We additionally considered the potential interaction of combination therapies for COVID-19 azithromycin/nitazoxanide, hydroxychloroquine/azithromycin, tocilizumab/remdesivir, and triple combination (IFN-β-1a, lopinavir/ritonavir and ribavirin) used to tackle the pandemic. Studies have shown synergistic effects of these combinations therapies on inhibition of SARS-CoV-2 replication [[36], [37], [38], [39]]. Generally, DDI of such combinations are uncertain due to lack of evidence. The azithromycin/hydroxychloroquine combination related TdP may occur as side effect of single or both drugs [[31], [32], [33],37]. The antimalaria agent hydroxychloroquine is an inhibitor of P-glycoprotein [40]. However, pharmacokinetic interaction of azithromycin with hydroxychloroquine is unexpected because the former is not a sensitive substrate of P-glycoprotein [40,41]. Besides, hydroxychloroquine has long terminal elimination half-life (40–60 days) which may cause the risk of cardiac polarization and QT prolongation to persist even after discontinuation [34,42].

Prediction of DDI however could be hampered, since COVID-19 patients may experience phenoconversion whereby some genotypic extensive metabolizers transiently exhibit a decline in drug metabolizing enzyme activities comparable to that of poor metabolizers because of cytokine storm [43,44]. The problem of phenoconversion due to hyperactive immune system may increase the cardiac related side effects of drugs used in the course of COVID-19 (e.g. hydroxychloroquine) as consequence of prolonged plasma exposure [31,33,42]. Additionally, genetic polymorphism in drug metabolizing enzymes and transporters might worsen the side effects of drugs used for COVID-19 or in combination with other medications in individuals with defective genes.

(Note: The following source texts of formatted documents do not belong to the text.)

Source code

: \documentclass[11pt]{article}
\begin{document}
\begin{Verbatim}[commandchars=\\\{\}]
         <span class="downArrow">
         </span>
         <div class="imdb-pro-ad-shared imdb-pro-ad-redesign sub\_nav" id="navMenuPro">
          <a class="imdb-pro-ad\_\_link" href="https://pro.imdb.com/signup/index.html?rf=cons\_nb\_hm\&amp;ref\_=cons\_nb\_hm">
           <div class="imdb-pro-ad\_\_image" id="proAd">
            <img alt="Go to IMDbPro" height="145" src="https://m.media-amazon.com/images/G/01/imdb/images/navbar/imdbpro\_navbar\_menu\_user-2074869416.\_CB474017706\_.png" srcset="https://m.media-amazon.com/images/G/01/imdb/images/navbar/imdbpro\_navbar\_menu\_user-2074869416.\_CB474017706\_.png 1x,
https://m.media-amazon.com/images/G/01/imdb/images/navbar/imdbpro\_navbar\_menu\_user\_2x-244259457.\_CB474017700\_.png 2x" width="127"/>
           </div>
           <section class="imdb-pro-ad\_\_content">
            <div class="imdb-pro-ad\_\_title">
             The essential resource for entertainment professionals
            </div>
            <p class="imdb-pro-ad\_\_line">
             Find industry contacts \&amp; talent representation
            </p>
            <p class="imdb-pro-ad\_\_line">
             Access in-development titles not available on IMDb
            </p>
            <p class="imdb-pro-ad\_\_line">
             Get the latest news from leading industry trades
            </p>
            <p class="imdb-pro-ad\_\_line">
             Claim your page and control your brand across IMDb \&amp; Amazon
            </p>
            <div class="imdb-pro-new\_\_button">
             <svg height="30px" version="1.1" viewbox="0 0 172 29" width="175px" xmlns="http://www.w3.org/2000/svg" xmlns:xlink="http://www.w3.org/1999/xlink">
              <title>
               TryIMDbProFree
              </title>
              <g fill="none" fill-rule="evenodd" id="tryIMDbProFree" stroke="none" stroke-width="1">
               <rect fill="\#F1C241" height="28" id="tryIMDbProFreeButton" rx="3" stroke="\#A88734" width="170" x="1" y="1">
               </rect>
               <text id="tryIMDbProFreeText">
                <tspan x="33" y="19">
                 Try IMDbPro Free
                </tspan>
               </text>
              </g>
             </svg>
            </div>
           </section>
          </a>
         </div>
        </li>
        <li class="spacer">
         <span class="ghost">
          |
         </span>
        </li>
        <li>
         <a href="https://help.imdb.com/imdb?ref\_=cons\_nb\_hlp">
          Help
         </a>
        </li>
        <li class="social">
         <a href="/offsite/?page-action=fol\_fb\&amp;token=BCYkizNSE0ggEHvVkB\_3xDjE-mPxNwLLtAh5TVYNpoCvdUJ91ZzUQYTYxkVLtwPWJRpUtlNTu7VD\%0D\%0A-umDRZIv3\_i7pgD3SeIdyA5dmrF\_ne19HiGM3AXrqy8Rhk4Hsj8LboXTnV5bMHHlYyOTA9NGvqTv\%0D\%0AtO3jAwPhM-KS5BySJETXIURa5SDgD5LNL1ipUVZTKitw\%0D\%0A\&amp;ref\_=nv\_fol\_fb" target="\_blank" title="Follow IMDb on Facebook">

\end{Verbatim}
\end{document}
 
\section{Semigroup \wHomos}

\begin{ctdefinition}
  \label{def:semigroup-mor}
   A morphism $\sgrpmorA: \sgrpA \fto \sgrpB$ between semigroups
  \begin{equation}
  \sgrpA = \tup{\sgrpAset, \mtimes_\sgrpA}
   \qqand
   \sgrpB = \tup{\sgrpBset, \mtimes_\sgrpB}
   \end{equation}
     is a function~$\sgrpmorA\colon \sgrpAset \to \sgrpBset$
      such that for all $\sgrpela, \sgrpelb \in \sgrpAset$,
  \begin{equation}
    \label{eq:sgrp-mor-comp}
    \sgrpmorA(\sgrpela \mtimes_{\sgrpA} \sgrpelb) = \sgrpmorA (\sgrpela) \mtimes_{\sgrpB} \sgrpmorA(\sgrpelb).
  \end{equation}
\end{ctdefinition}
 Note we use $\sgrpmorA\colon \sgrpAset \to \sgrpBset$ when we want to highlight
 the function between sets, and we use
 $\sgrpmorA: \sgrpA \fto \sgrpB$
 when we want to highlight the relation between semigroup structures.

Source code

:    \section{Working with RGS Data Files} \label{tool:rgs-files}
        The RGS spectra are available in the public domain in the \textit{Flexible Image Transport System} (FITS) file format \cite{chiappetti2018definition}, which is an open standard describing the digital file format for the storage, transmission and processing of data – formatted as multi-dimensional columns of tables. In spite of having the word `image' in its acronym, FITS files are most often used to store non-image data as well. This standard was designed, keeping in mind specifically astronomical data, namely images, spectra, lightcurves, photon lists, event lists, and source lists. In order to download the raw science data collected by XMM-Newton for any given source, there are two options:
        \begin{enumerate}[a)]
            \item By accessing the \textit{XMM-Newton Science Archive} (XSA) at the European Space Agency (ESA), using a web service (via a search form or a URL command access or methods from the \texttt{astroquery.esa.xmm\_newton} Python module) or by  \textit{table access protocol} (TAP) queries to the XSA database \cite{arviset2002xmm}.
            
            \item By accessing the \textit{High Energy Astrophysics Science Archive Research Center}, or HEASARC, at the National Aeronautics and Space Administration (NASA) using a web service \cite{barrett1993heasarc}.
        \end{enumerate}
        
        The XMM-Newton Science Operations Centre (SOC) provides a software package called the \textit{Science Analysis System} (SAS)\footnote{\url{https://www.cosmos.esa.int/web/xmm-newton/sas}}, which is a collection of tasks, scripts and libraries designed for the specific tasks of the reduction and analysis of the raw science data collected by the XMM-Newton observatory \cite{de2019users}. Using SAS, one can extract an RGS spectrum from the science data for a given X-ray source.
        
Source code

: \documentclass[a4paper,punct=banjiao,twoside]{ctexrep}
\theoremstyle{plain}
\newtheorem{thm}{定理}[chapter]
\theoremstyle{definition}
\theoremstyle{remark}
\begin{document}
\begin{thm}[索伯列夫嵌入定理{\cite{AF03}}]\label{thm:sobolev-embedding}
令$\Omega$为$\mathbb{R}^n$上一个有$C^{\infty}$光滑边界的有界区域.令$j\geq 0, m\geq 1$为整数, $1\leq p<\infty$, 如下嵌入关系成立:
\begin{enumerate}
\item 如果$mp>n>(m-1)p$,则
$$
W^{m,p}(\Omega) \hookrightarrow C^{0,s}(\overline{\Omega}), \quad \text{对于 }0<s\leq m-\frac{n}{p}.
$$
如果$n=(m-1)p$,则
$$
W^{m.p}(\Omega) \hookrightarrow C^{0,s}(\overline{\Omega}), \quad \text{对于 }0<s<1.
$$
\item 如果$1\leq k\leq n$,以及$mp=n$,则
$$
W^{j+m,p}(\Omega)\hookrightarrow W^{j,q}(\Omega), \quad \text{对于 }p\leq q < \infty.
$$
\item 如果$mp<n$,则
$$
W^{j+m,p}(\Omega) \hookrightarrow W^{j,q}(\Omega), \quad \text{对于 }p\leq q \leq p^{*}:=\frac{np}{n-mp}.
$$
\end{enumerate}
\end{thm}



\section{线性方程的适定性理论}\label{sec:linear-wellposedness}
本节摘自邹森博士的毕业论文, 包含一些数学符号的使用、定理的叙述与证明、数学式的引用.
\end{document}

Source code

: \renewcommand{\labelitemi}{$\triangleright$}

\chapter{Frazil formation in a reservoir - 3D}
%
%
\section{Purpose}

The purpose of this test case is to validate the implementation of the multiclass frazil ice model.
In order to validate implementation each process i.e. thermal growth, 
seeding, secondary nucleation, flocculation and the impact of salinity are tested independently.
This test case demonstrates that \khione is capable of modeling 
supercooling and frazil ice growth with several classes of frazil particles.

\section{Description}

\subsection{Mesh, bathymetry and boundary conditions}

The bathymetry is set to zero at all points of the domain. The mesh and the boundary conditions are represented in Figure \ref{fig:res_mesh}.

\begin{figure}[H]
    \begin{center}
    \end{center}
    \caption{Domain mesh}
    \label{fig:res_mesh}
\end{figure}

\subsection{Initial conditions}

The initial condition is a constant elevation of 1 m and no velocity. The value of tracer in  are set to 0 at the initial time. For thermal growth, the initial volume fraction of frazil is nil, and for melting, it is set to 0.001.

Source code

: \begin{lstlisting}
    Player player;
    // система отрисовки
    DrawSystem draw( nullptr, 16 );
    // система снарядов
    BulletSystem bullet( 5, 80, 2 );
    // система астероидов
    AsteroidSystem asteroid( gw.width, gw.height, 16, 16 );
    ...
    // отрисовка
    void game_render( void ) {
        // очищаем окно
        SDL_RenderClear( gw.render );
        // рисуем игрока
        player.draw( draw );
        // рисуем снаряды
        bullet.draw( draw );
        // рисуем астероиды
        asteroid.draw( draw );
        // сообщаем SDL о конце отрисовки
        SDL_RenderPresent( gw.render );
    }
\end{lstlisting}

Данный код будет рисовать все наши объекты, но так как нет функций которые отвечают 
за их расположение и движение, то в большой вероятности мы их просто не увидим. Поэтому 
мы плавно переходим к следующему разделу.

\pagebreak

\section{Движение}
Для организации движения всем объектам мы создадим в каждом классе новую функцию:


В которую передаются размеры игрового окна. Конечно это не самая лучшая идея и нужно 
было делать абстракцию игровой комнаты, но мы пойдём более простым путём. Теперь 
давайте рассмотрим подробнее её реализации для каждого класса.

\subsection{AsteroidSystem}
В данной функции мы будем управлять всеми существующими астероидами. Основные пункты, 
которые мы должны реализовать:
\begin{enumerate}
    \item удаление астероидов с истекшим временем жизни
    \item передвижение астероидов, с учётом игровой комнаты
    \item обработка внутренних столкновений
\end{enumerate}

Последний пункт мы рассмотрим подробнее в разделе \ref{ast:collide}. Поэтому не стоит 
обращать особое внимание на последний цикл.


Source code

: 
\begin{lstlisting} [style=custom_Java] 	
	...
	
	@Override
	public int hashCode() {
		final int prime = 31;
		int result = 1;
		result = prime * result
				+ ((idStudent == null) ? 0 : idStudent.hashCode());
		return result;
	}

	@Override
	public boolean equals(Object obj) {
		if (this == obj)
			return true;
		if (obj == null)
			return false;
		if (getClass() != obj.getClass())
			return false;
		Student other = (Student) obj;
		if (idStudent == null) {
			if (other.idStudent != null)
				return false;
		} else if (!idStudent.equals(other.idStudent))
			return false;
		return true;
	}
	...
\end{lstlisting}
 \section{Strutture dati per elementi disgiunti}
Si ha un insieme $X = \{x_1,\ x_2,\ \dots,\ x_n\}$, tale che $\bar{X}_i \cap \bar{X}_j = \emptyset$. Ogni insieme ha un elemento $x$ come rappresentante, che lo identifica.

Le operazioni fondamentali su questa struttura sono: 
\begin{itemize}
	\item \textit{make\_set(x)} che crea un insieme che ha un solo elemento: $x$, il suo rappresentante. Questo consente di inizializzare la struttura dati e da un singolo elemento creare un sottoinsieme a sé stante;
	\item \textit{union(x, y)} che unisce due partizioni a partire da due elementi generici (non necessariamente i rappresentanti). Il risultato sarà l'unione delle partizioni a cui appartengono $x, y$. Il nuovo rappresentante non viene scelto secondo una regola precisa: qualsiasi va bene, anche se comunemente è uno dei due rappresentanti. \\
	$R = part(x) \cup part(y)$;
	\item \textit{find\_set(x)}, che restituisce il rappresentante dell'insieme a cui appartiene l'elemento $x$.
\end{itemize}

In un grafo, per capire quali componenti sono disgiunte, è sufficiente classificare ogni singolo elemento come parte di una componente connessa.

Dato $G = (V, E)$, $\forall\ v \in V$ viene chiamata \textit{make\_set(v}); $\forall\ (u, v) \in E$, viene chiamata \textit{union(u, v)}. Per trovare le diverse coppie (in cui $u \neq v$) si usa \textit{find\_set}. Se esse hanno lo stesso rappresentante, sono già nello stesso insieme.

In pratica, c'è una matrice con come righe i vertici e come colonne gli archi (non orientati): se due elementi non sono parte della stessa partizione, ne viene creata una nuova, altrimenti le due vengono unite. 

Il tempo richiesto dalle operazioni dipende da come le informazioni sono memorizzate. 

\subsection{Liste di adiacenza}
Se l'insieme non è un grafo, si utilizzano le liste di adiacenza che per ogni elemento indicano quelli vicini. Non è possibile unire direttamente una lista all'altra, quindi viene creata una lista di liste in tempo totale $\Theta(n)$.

On the other side, drugs used in the main regimens of hypertension, heart failure or diabetes did not show evidence of DDIs. In particular inhibitors of the renin angiotensin aldosterone system (RAAS) seem to be safe and concerns that the treatment with ACE-inhibitors could increase the risk of SARS-CoV-2 infections through elevation of the ACE-2 expression were not confirmed so far [45,46].

In conclusion, comorbidities including cardio-cerebrovascular diseases, hypertension, diabetes, and chronic kidney disease were associated with increased severity and mortality of COVID-19 in affected patients. DDI may be evident in these patients due to the use of polypharmacy as found in studies included in this meta-analysis. We have shown potential DDI particularly between antiretroviral drugs (atazanavir and lopinavir/ritonavir), and other drugs for treating comorbidity leading to TdP which might contribute to poorer clinical outcome (e.g. increased risk of hospitalization, prolonged time to recovery and death on extreme cases) in COVID-19 patients. This study cannot confirm whether the consequences of the DDI described change the expected course of COVID-19 since there are no clinical data available. To avoid adverse DDI, dose adjustment of drugs used in the course of COVID-19 prone to DDI or using an alternative drug for the management of related co-morbidity may be warranted to prevent risk of worsening clinical outcome. The findings of our study add to the knowledge on the potential risk of DDI in comorbid COVID-19 patients which is still an evolving area. It is worth noting that, this article is not intended to prevent the use of any medication but to outline the potential risk of specific DDIs which may further worsen the clinical outcome of COVID-19 patients with these comorbidities. Taken together, the choice of administration of medication in COVID-19 patients with comorbidities remains sole prerogative of the prescriber. However, we recommend that attention should be paid to symptoms that could indicate drug side effects in particular cardiac arrhythmia via DDI in these special population.

Funding

This work was supported by the .

Declaration of Competing Interest

The authors report no declarations of interest.